Metropolitan News-Enterprise

 

Monday, June 4, 2001

 

Page 1

 

 CRA Revenue Cap Includes County DeductionsC.A.

 

By ROBERT GREENE, Staff Writer

 

An attempt by the Los Angeles Community Redevelopment Agency to avoid paying the county at least $5 million for figuring how much tax money to allocate for projects has been rejected by this district’s Court of Appeal.

Upholding a Los Angeles Superior Court ruling, the appeals court ruled that the county properly deducts its administrative costs from the tax increment funds it is required to turn over to the CRA under state redevelopment law.

The fact that several CRA projects have had caps placed on the total amount of tax money they can take in does not shift the burden to the county to bear the full cost of calculating how much the agency gets, Presiding Justice Roger Boren of Div. Two said.

“The plain language of the statute here permits County to deduct the [administration fee] from CRA’s tax increment allocation and is in harmony with the legislative intent to allow counties to recover their administrative costs,” Boren wrote. “To follow CRA’s interpretation of [Revenue and Taxation Code Sec.] 95.3 would allow redevelopment agencies with capped plans to avoid those costs.”

At issue is the so-called tax increment that is the lifeblood of redevelopment projects.

Agencies like the CRA operate by declaring particular urban areas “blighted” and then adopting plans to renovate them. They sell bonds to finance the projects which, when built, are expected to substantially increase property values in the formerly rundown areas.

The cities, school districts, and other government agencies that share in property taxes continue to receive their portion based on the value the blighted area had before redevelopment, or would have had if redevelopment had not gone forward. But the tax increment—-the extra revenues now brought in because of the new, higher values spurred by the redevelopment—-bypasses the cities and school districts and goes directly to the agency to repay the bonds.

The CRA dispute with the county is based on two added twists to the redevelopment scenario, one brought on largely by hostility toward redevelopment philosophy, the other by a severe financial crunch faced by counties in the early and mid-1990s.

Answering concerns that redevelopment was diverting tax money from crucial services to pay agencies’ ever-increasing appetite for new projects, the Legislature allowed those tax increments to be capped. Initial caps were generous, but legal action often worked to lower them.

For example, the $7.1 billion cap for Los Angeles’ Central Business District was reduced to $750 million in the wake of a lawsuit brought by then-City Councilman Ernani Bernardi in 1977.

Meanwhile, the Legislature allowed cash-strapped counties to begin charging to recoup their costs to collect and apportion the tax increment.

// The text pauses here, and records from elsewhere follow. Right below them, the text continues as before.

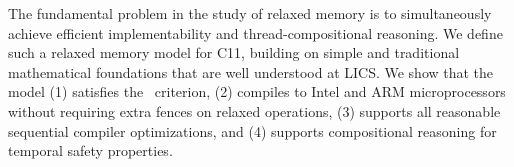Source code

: The fundamental problem in the study of relaxed memory is to simultaneously achieve efficient implementability and thread-compositional reasoning.  We define such a relaxed memory model for C11, building on simple and traditional mathematical  foundations that are well understood at LICS.   We show that the model (1) satisfies the \drfsc\ criterion, (2)
compiles to Intel and ARM microprocessors %
without requiring extra fences on relaxed operations, (3)
supports all reasonable sequential compiler optimizations, and (4) supports compositional reasoning for temporal safety properties.
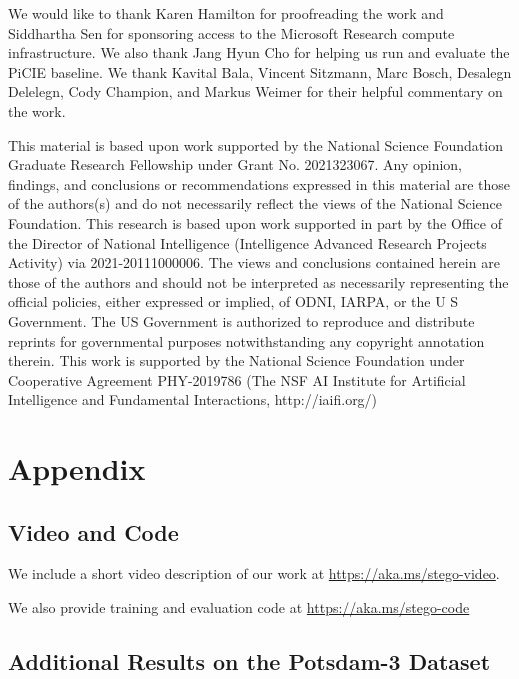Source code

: \documentclass{article} \usepackage{iclr2022_conference,times}
\begin{document}
We would like to thank Karen Hamilton for proofreading the work and Siddhartha Sen for sponsoring access to the Microsoft Research compute infrastructure. We also thank Jang Hyun Cho for helping us run and evaluate the PiCIE baseline. We thank Kavital Bala, Vincent Sitzmann, Marc Bosch, Desalegn Delelegn, Cody Champion, and Markus Weimer for their helpful commentary on the work.

This material is based upon work supported by the National Science Foundation Graduate Research Fellowship under Grant No. 2021323067. Any opinion, findings, and conclusions or recommendations expressed in this material are those of the authors(s) and do not necessarily reflect the views of the National Science Foundation. This research is based upon work supported in part by the Office of the Director of National Intelligence (Intelligence Advanced Research Projects Activity) via 2021-20111000006. The views and conclusions contained herein are those of the authors and should not be interpreted as necessarily representing the official policies, either expressed or implied, of ODNI, IARPA, or the U S Government. The US Government is authorized to reproduce and distribute reprints for governmental purposes notwithstanding any copyright annotation therein. This work is supported by the National Science Foundation under Cooperative Agreement PHY-2019786 (The NSF AI Institute for Artificial Intelligence and Fundamental Interactions, http://iaifi.org/)







\newpage

\appendix
\section{Appendix}

\subsection{Video and Code}

We include a short video description of our work at {\color{blue} \url{https://aka.ms/stego-video}}.

We also provide training and evaluation code at {\color{blue} \url{https://aka.ms/stego-code}}


\subsection{Additional Results on the Potsdam-3 Dataset}
\label{sec:potsdam}
\end{document}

Los AngelesCounty officials calculated their expenses for the CBD and two other Los Angeles projects, then deducted them from the amount they remitted to the CRA.

The agency alleged that it was being underpaid. As property values in redeveloped areas continued to rise, the CRA argued, state law allowed it to take in every dollar up to the capped amount for each project. The deductions kept the agency from getting its full cap value, it argued. 

The CBD project is expected to reach its cap in 2003 or 2004, but the agency argued that the county’s practice of deducting its costs would keep the project about $5 million short of the cap to which it is entitled.

The Pico-Union area redevelopment project already reached its $14 million cap in 1994, and the CRA, which now receives no more tax increment, repaid the county the amount it got over the cap. But the county later ruled that it was due another $107,113.63 in administrative costs.

The Crenshaw area project’s caps are annual, at $500,000 each year. The county imposed $67,261.55 for a five-year period, a figure the CRA argued prevented it from reaching its rightful cap in each of those years.

But Boren said the deduction method employed by the county was appropriate, given the language of Sec. 95.3.

“In this complex area of property tax and redevelopment finance, clearer statements of procedure and purpose would be difficult to achieve,” the presiding justice said. “Because the statute is sufficiently clear in method and intent and because County’s implementation does not conflict with the process and procedure set forward in section 95.3, we uphold the trial court’s determination.”

Boren was joined by Justices Candace Cooper and Kathryn Doi Todd.

The case is Community Redevelopment Agency v. County of Los Angeles, 01 S.O.S. 2637.